Particularly for small and mid-sized businesses, which in turn are part of the transaction chain for the large companies as well. “These taxpayers across sectors are now struggling to keep pace with a fast-evolving framework of real-time invoice matching, shrinking reconciliation windows, and dual scrutiny from both the GST and income-tax authorities,” sources added, who are aware of such representations.
“At the heart of the issue is GST’s data-intensive design, which assumes that every supply—both sales and purchases—will be consistently reflected across a web of digital filings and databases: from GSTR-1 and GSTR-3B to Form GSTR-9, the e-invoice portal, and income tax systems like Form 26AS,” sources added.
But when put into practice, this has created what tax practitioners call “continuous matching loops,” and for businesses operating on basic accounting software, keeping all ends synchronised has become a significant operational bottleneck,” added sources citing representations.

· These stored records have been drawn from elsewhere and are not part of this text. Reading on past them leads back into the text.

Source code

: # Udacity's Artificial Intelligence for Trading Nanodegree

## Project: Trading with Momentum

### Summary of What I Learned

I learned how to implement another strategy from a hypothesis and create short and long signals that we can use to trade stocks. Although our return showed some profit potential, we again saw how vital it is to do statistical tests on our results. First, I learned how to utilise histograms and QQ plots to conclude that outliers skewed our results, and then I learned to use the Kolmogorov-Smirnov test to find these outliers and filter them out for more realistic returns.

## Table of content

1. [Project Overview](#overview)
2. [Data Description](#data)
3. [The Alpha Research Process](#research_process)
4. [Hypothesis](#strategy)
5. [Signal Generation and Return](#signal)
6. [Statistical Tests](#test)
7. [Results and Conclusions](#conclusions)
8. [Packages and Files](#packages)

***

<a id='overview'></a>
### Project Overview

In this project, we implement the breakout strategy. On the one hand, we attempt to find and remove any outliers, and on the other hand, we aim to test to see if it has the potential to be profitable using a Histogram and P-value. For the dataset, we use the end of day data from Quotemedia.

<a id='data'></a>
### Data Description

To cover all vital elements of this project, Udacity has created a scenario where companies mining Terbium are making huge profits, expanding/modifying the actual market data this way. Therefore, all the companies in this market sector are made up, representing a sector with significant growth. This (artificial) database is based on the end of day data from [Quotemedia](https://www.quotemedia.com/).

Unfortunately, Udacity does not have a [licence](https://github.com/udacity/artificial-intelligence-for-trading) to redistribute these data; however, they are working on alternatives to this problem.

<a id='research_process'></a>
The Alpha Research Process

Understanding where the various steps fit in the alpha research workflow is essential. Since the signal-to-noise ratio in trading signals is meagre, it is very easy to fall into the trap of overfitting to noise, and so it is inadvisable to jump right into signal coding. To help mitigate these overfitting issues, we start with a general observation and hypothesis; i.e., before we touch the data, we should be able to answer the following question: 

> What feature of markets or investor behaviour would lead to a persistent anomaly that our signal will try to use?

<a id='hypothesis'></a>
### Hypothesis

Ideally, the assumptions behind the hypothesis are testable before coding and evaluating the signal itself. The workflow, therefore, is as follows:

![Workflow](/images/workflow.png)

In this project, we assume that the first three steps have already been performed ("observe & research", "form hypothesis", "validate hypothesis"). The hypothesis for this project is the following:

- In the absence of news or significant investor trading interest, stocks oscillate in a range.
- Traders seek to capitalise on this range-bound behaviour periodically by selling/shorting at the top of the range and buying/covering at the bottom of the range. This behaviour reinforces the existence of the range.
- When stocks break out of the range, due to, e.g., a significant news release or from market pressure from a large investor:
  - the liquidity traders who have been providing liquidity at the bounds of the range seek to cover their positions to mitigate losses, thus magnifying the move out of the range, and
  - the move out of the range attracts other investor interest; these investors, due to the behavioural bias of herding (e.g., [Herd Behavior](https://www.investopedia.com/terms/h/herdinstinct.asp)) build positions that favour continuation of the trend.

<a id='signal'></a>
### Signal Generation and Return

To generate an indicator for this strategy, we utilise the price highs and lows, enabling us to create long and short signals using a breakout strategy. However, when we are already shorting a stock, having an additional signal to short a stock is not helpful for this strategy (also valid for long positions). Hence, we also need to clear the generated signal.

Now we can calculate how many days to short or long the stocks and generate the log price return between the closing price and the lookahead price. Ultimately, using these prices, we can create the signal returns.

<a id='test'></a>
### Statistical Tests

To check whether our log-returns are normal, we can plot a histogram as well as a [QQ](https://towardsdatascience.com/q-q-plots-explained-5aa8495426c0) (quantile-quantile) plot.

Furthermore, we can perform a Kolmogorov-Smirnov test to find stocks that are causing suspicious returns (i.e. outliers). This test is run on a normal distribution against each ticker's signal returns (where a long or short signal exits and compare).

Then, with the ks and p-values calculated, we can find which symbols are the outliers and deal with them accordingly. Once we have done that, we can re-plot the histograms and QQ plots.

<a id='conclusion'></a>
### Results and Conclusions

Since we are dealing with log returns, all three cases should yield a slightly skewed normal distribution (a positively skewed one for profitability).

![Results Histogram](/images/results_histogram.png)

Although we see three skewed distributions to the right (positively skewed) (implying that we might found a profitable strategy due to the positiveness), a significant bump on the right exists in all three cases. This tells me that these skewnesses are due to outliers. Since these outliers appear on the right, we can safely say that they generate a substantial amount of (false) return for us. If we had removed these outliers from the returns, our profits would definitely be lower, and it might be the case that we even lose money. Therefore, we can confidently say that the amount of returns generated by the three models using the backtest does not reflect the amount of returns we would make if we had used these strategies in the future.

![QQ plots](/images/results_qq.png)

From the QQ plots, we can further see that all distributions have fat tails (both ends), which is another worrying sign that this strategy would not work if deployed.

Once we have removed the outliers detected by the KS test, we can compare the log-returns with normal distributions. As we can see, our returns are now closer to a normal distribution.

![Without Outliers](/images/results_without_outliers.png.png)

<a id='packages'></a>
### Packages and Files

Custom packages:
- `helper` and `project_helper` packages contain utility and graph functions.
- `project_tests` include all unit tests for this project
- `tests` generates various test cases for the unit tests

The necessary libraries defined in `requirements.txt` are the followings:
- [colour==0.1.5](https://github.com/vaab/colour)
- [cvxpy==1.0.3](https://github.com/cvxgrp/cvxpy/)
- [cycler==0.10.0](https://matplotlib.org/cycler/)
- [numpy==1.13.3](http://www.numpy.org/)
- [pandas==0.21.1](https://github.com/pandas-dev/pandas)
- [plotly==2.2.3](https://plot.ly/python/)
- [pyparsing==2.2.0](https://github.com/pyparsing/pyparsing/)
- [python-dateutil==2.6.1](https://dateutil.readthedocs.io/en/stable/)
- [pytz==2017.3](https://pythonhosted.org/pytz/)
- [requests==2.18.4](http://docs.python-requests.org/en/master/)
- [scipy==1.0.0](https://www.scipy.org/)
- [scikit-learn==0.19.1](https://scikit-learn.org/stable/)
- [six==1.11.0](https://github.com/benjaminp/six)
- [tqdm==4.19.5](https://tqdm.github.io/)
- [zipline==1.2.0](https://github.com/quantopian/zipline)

“The Invoice Management System(IMS) is a welcome step and perhaps long overdue. It will help the taxpayer in that only accepted invoices would be construed as the eligible ITC—in effect, the taxpayer can confirm the authenticity of the received invoices. It should help the department in checking evasion too. What needs to be seen is whether it adds to the compliance costs of the taxpayer, especially for the SME taxpayers. Every invoice will now need a validation of either acceptance or rejection for it to be considered for the purpose of ITC. CBIC should monitor the functioning of IMS closely and fine-tune where necessary to ensure compliance does not become burdensome,” adds Najib Shah, former CBIC chairman.
Basically, to keep each transaction reported under the new invoice management system, a GST taxpayer needs a qualified CA, simple IT infrastructure such as a functional computer system and a 24 hour internet connection, along with follow-up from the buyers and sellers to replicate the transaction in their systems as well.
Something that might sound simple and easy is definitely an additional cost across taxpayers, who are currently sitting with either manual paper bills/slips or a basic accounting system, which is not as per the prescribed invoice format by the GSTN—the IT backbone of the government in the GST regime.
Also, any discrepancies in the chain of return forms filed based on this system is believed to raise a red flag for the GST authorities to initiate an action, which will also be reflected in the income tax returns, and thus, not just the GST authorities but the income tax authorities will also investigate the same. In short, raising the risk of getting both GST and income tax notices for a taxpayer for a basic human error or discrepancy in adopting this system, sources added, citing the intent of the representations.